Man whose St. Clair County murder conviction was reversed now on trial in another slaying
A jury trial is set to begin Monday in Belleville for a 32-year-old East St. Louis man charged in the slaying of one man and shooting of another on Interstate 64 last year.
It’s an unusual case because of defendant Trenton A. Jefferson’s status at the time of his arrest. He was out on bond, awaiting a new trial that he had won on appeal after being convicted in 2013 of a different murder, court records show.
In the more recent case, a St. Clair County grand jury indicted Jefferson on Dec. 17, 2021, on one count of first-degree murder, one count of attempted murder and one count of possession of a weapon by a felon.

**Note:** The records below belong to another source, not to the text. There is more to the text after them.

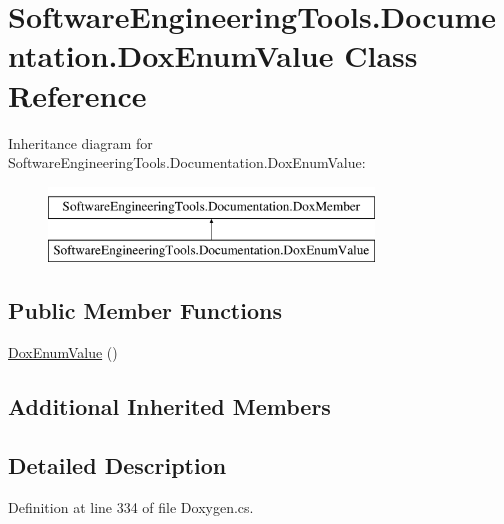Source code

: \hypertarget{class_software_engineering_tools_1_1_documentation_1_1_dox_enum_value}{\section{Software\+Engineering\+Tools.\+Documentation.\+Dox\+Enum\+Value Class Reference}
\label{class_software_engineering_tools_1_1_documentation_1_1_dox_enum_value}
}
Inheritance diagram for Software\+Engineering\+Tools.\+Documentation.\+Dox\+Enum\+Value\+:\begin{figure}[H]
\begin{center}
\leavevmode
\includegraphics[height=2.000000cm]{class_software_engineering_tools_1_1_documentation_1_1_dox_enum_value}
\end{center}
\end{figure}
\subsection*{Public Member Functions}
\begin{DoxyCompactItemize}
\item 
\hyperlink{class_software_engineering_tools_1_1_documentation_1_1_dox_enum_value_ab4a2067bd0df322b2735ce84c032449a}{Dox\+Enum\+Value} ()
\end{DoxyCompactItemize}
\subsection*{Additional Inherited Members}


\subsection{Detailed Description}


Definition at line 334 of file Doxygen.\+cs.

Jefferson is accused of shooting Kendris Glenn in the head and Cory Glenn multiple times about his body on June 25, 2021, according to charging documents filed in St. Clair County Circuit Court.

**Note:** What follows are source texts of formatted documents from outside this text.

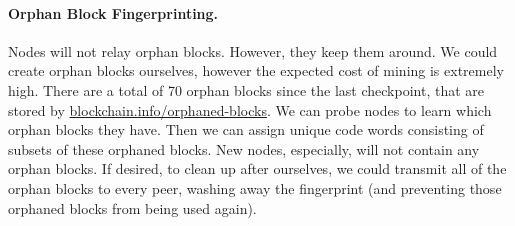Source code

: \paragraph{Orphan Block Fingerprinting.}
Nodes will not relay orphan blocks. However, they keep them around. We could create orphan blocks ourselves, however the expected cost of mining is extremely high.
There are a total of 70 orphan blocks since the last checkpoint, that are stored by \url{blockchain.info/orphaned-blocks}.
We can probe nodes to learn which orphan blocks they have. Then we can assign unique code words consisting of subsets of these orphaned blocks.
New nodes, especially, will not contain any orphan blocks.
If desired, to clean up after ourselves, we could transmit all of the orphan blocks to every peer, washing away the fingerprint (and preventing those orphaned blocks from being used again).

The shootings occurred about 8:30 p.m. on Interstate 64 in East St. Louis. The Martin Luther King Bridge and Poplar Street Bridge were closed for about two hours due to an Illinois State Police investigation.

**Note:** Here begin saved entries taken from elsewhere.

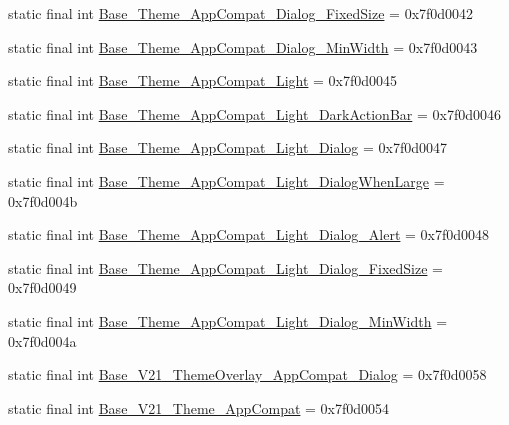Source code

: \begin{DoxyCompactItemize}
\item 
static final int \mbox{\hyperlink{classcom_1_1synnapps_1_1carouselview_1_1_r_1_1style_a2901a96ece87362b66f15b365b4f78d5}{Base\+\_\+\+Theme\+\_\+\+App\+Compat\+\_\+\+Dialog\+\_\+\+Fixed\+Size}} = 0x7f0d0042
\item 
static final int \mbox{\hyperlink{classcom_1_1synnapps_1_1carouselview_1_1_r_1_1style_a05ee5a702e7fa5a72a59150e839134ca}{Base\+\_\+\+Theme\+\_\+\+App\+Compat\+\_\+\+Dialog\+\_\+\+Min\+Width}} = 0x7f0d0043
\item 
static final int \mbox{\hyperlink{classcom_1_1synnapps_1_1carouselview_1_1_r_1_1style_a60ad49ccfde6a1ddaa20d54aece56205}{Base\+\_\+\+Theme\+\_\+\+App\+Compat\+\_\+\+Light}} = 0x7f0d0045
\item 
static final int \mbox{\hyperlink{classcom_1_1synnapps_1_1carouselview_1_1_r_1_1style_a1111ad6e4f406386be9174050322a878}{Base\+\_\+\+Theme\+\_\+\+App\+Compat\+\_\+\+Light\+\_\+\+Dark\+Action\+Bar}} = 0x7f0d0046
\item 
static final int \mbox{\hyperlink{classcom_1_1synnapps_1_1carouselview_1_1_r_1_1style_af082f49fba96ebb9c0edc51f9c26a807}{Base\+\_\+\+Theme\+\_\+\+App\+Compat\+\_\+\+Light\+\_\+\+Dialog}} = 0x7f0d0047
\item 
static final int \mbox{\hyperlink{classcom_1_1synnapps_1_1carouselview_1_1_r_1_1style_ac9666c3ed9552c57f1a8e7aeffd0053e}{Base\+\_\+\+Theme\+\_\+\+App\+Compat\+\_\+\+Light\+\_\+\+Dialog\+When\+Large}} = 0x7f0d004b
\item 
static final int \mbox{\hyperlink{classcom_1_1synnapps_1_1carouselview_1_1_r_1_1style_a0c1335ce4fb5cef6dec879920363b5cb}{Base\+\_\+\+Theme\+\_\+\+App\+Compat\+\_\+\+Light\+\_\+\+Dialog\+\_\+\+Alert}} = 0x7f0d0048
\item 
static final int \mbox{\hyperlink{classcom_1_1synnapps_1_1carouselview_1_1_r_1_1style_a6754cdb7f6bb4c2beaa0870290a30a83}{Base\+\_\+\+Theme\+\_\+\+App\+Compat\+\_\+\+Light\+\_\+\+Dialog\+\_\+\+Fixed\+Size}} = 0x7f0d0049
\item 
static final int \mbox{\hyperlink{classcom_1_1synnapps_1_1carouselview_1_1_r_1_1style_a373c5ab62175dcfde9ebd097e17e1146}{Base\+\_\+\+Theme\+\_\+\+App\+Compat\+\_\+\+Light\+\_\+\+Dialog\+\_\+\+Min\+Width}} = 0x7f0d004a
\item 
static final int \mbox{\hyperlink{classcom_1_1synnapps_1_1carouselview_1_1_r_1_1style_ae5ac43a9705cfa0234876c75b972ce03}{Base\+\_\+\+V21\+\_\+\+Theme\+Overlay\+\_\+\+App\+Compat\+\_\+\+Dialog}} = 0x7f0d0058
\item 
static final int \mbox{\hyperlink{classcom_1_1synnapps_1_1carouselview_1_1_r_1_1style_a9299cd0e71d2f575e83fbb336df88f9b}{Base\+\_\+\+V21\+\_\+\+Theme\+\_\+\+App\+Compat}} = 0x7f0d0054

\end{DoxyCompactItemize}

Kendris Glenn, 37, of Cahokia, was pronounced dead at the scene. Cory Glenn was transported to the hospital and survived, although police didn’t name him at the time.
Belleville attorney Thomas Q. Keefe III is serving as Jefferson’s public defender. He didn’t respond to a request for comment Friday.
Jefferson was 21 in 2011, when he was indicted on one count of first-degree murder in the 2010 death of Marcus Gosa, 17, of Washington Park, a student at East St. Louis Senior High School. Gosa had been shot in an alley between 44th and 45th streets in East St. Louis, according to prosecutors.
A month after Jefferson’s indictment, St. Louis police shot and killed Renaldo Brownlee, the other suspect, who reportedly pulled a gun on an officer during an armed robbery.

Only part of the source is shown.